Assigned task:
Lines containing the string "NOPASSWD": how many are there below? Answer with the number only.

Task material:
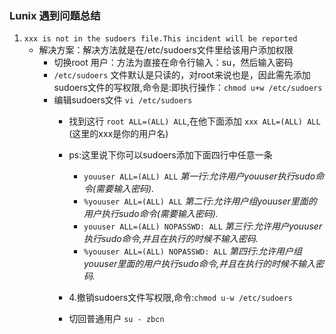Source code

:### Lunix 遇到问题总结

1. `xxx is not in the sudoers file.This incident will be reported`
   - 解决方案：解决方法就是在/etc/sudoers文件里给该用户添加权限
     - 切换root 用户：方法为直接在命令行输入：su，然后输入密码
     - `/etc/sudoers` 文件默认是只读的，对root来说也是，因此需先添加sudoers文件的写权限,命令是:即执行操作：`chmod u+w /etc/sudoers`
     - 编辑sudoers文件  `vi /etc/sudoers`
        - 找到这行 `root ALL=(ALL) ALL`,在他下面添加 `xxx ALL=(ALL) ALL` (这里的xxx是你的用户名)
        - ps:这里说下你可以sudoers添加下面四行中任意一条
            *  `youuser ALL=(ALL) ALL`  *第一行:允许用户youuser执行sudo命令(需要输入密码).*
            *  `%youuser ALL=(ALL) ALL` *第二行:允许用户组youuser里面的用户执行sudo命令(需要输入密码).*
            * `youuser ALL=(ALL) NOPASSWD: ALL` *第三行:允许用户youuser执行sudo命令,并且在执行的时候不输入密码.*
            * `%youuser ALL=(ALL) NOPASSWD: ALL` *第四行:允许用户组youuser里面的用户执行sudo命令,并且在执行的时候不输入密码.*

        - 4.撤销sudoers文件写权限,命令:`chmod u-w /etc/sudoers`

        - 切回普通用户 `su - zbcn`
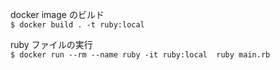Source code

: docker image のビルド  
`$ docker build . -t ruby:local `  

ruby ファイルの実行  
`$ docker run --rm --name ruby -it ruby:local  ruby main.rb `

Written solution:
2